- Data extracted from a collection:
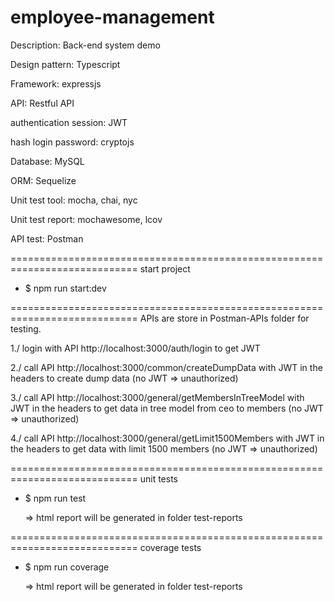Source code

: # employee-management

Description: Back-end system demo

Design pattern: Typescript

Framework: expressjs

API: Restful API

authentication session: JWT

hash login password: cryptojs

Database: MySQL

ORM: Sequelize

Unit test tool: mocha, chai, nyc

Unit test report: mochawesome, lcov

API test: Postman

============================================================================
start project

- \$ npm run start:dev

============================================================================
APIs are store in Postman-APIs folder for testing.

1./ login with API http://localhost:3000/auth/login
to get JWT

2./ call API http://localhost:3000/common/createDumpData
with JWT in the headers to create dump data (no JWT => unauthorized)

3./ call API http://localhost:3000/general/getMembersInTreeModel
with JWT in the headers to get data in tree model from ceo to members (no JWT => unauthorized)

4./ call API http://localhost:3000/general/getLimit1500Members
with JWT in the headers to get data with limit 1500 members (no JWT => unauthorized)

============================================================================
unit tests

- \$ npm run test

  => html report will be generated in folder test-reports

============================================================================
coverage tests

- \$ npm run coverage

  => html report will be generated in folder test-reports
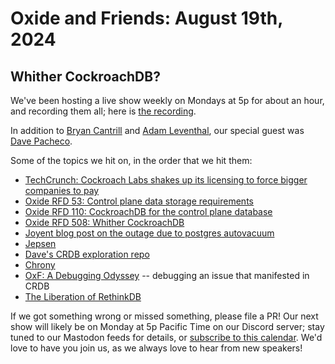 # Oxide and Friends: August 19th, 2024

## Whither CockroachDB?

We've been hosting a live show weekly on Mondays at 5p for about an hour,
and recording them all; here is
[the recording](https://youtu.be/DNHMYp8M40k).

In addition to
[Bryan Cantrill](https://mastodon.social/@bcantrill) and
[Adam Leventhal](https://mastodon.social/@ahl),
our special guest was
[Dave Pacheco](https://hachyderm.io/@dap).

Some of the topics we hit on, in the order that we hit them:

- [TechCrunch: Cockroach Labs shakes up its licensing to force bigger companies to pay](https://techcrunch.com/2024/08/15/cockroach-labs-shakes-up-its-licensing-to-force-bigger-companies-to-pay/)
- [Oxide RFD 53: Control plane data storage requirements](https://rfd.shared.oxide.computer/rfd/0053)
- [Oxide RFD 110: CockroachDB for the control plane database](https://rfd.shared.oxide.computer/rfd/0110)
- [Oxide RFD 508: Whither CockroachDB](https://rfd.shared.oxide.computer/rfd/0508)
- [Joyent blog post on the outage due to postgres autovacuum](https://www.tritondatacenter.com/blog/manta-postmortem-7-27-2015)
- [Jepsen](https://jepsen.io/)
- [Dave's CRDB exploration repo](https://github.com/oxidecomputer/cockroachdb-exploration/)
- [Chrony](https://chrony-project.org/)
- [OxF: A Debugging Odyssey](https://share.transistor.fm/s/8488f6b6) -- debugging an issue that manifested in CRDB
- [The Liberation of RethinkDB](https://www.tritondatacenter.com/blog/the-liberation-of-rethinkdb)

If we got something wrong or missed something, please file a PR!
Our next show will likely be on Monday at 5p Pacific Time on our Discord
server; stay tuned to our Mastodon feeds for details, or [subscribe to this
calendar](https://calendar.google.com/calendar/ical/c_318925f4185aa71c4524d0d6127f31058c9e21f29f017d48a0fca6f564969cd0%40group.calendar.google.com/public/basic.ics).
We'd love to have you join us, as we always love to hear from new speakers!

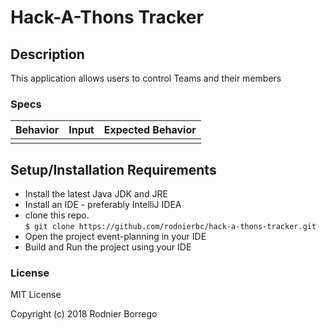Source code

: # Hack-A-Thons Tracker

## Description

This application allows users to control Teams and their members

### Specs
| Behavior | Input | Expected Behavior |
| :------------- | :------------- | :------------- |
| | | |


## Setup/Installation Requirements

* Install the latest Java JDK and JRE
* Install an IDE - preferably IntelliJ IDEA
* clone this repo. <br />
`$ git clone https://github.com/rodnierbc/hack-a-thons-tracker.git`
* Open the project event-planning in your IDE <br />
* Build and Run the project using your IDE


### License

MIT License

Copyright (c) 2018 Rodnier Borrego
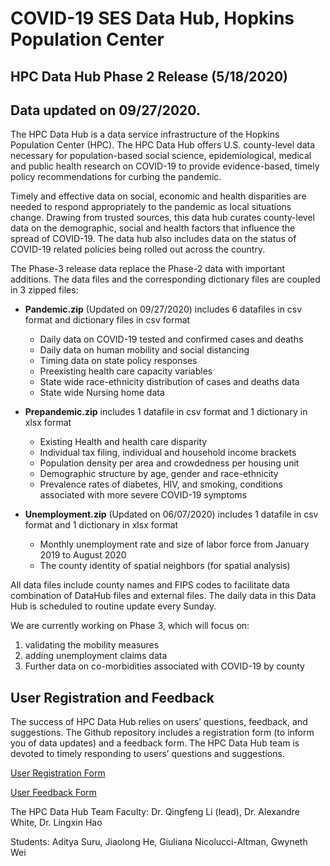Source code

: # COVID-19 SES Data Hub, Hopkins Population Center

## HPC Data Hub Phase 2 Release (5/18/2020)

## Data updated on 09/27/2020. 

The HPC Data Hub is a data service infrastructure of the Hopkins Population Center (HPC). The HPC Data Hub offers U.S. county-level data necessary for population-based social science, epidemiological, medical and public health research on COVID-19 to provide evidence-based, timely policy recommendations for curbing the pandemic. 

Timely and effective data on social, economic and health disparities are needed to respond appropriately to the pandemic as local situations change. Drawing from trusted sources, this data hub curates county-level data on the demographic, social and health factors that influence the spread of COVID-19. The data hub also includes data on the status of COVID-19 related policies being rolled out across the country. 

The Phase-3 release data replace the Phase-2 data with important additions. The data files and the corresponding dictionary files are coupled in 3 zipped files:  

- **Pandemic.zip** (Updated on 09/27/2020) includes 6 datafiles in csv format and dictionary files in csv format
    - Daily data on COVID-19 tested and confirmed cases and deaths
    - Daily data on human mobility and social distancing
    - Timing data on state policy responses
    - Preexisting health care capacity variables
    - State wide race-ethnicity distribution of cases and deaths data
    - State wide Nursing home data


- **Prepandemic.zip** includes 1 datafile in csv format and 1 dictionary in xlsx format  
    -	Existing Health and health care disparity 
    -	Individual tax filing, individual and household income brackets
    -	Population density per area and crowdedness per housing unit
    -	Demographic structure by age, gender and race-ethnicity
    - Prevalence rates of diabetes, HIV, and smoking, conditions associated with more severe COVID-19 symptoms

- **Unemployment.zip** (Updated on 06/07/2020) includes 1 datafile in csv format and 1 dictionary in xlsx format
    - Monthly unemployment rate and size of labor force from January 2019 to August 2020
    - The county identity of spatial neighbors (for spatial analysis)

All data files include county names and FIPS codes to facilitate data combination of DataHub files and external files. The daily data in this Data Hub is scheduled to routine update every Sunday.

We are currently working on Phase 3, which will focus on: 
1. validating the mobility measures
2. adding unemployment claims data
3. Further data on co-morbidities associated with COVID-19 by county

## User Registration and Feedback
The success of HPC Data Hub relies on users’ questions, feedback, and suggestions. The Github repository includes a registration form (to inform you of data updates) and a feedback form. The HPC Data Hub team is devoted to timely responding to users’ questions and suggestions.

[User Registration Form](https://docs.google.com/forms/d/e/1FAIpQLSdomJngQRiPA-2tfa8WQA_nbscVf0y2hV_XRPRjFqnvx80XpA/viewform?usp=pp_url)

[User Feedback Form](https://docs.google.com/forms/d/e/1FAIpQLSeh1KCx57yQEZiGfem7dWUjyEDxmsr4sU25JOQdH80ERjpGlQ/viewform?usp=pp_url)

The HPC Data Hub Team
Faculty: Dr. Qingfeng Li (lead), Dr. Alexandre White, Dr. Lingxin Hao

Students: Aditya Suru, Jiaolong He, Giuliana Nicolucci-Altman, Gwyneth Wei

- WHAT IS BEING ASKED:
Copy out every line of the entries where the string "Phase" shows up.

- OUTPUT FOR THIS TASK:
## HPC Data Hub Phase 2 Release (5/18/2020)
The Phase-3 release data replace the Phase-2 data with important additions. The data files and the corresponding dictionary files are coupled in 3 zipped files:  
We are currently working on Phase 3, which will focus on: 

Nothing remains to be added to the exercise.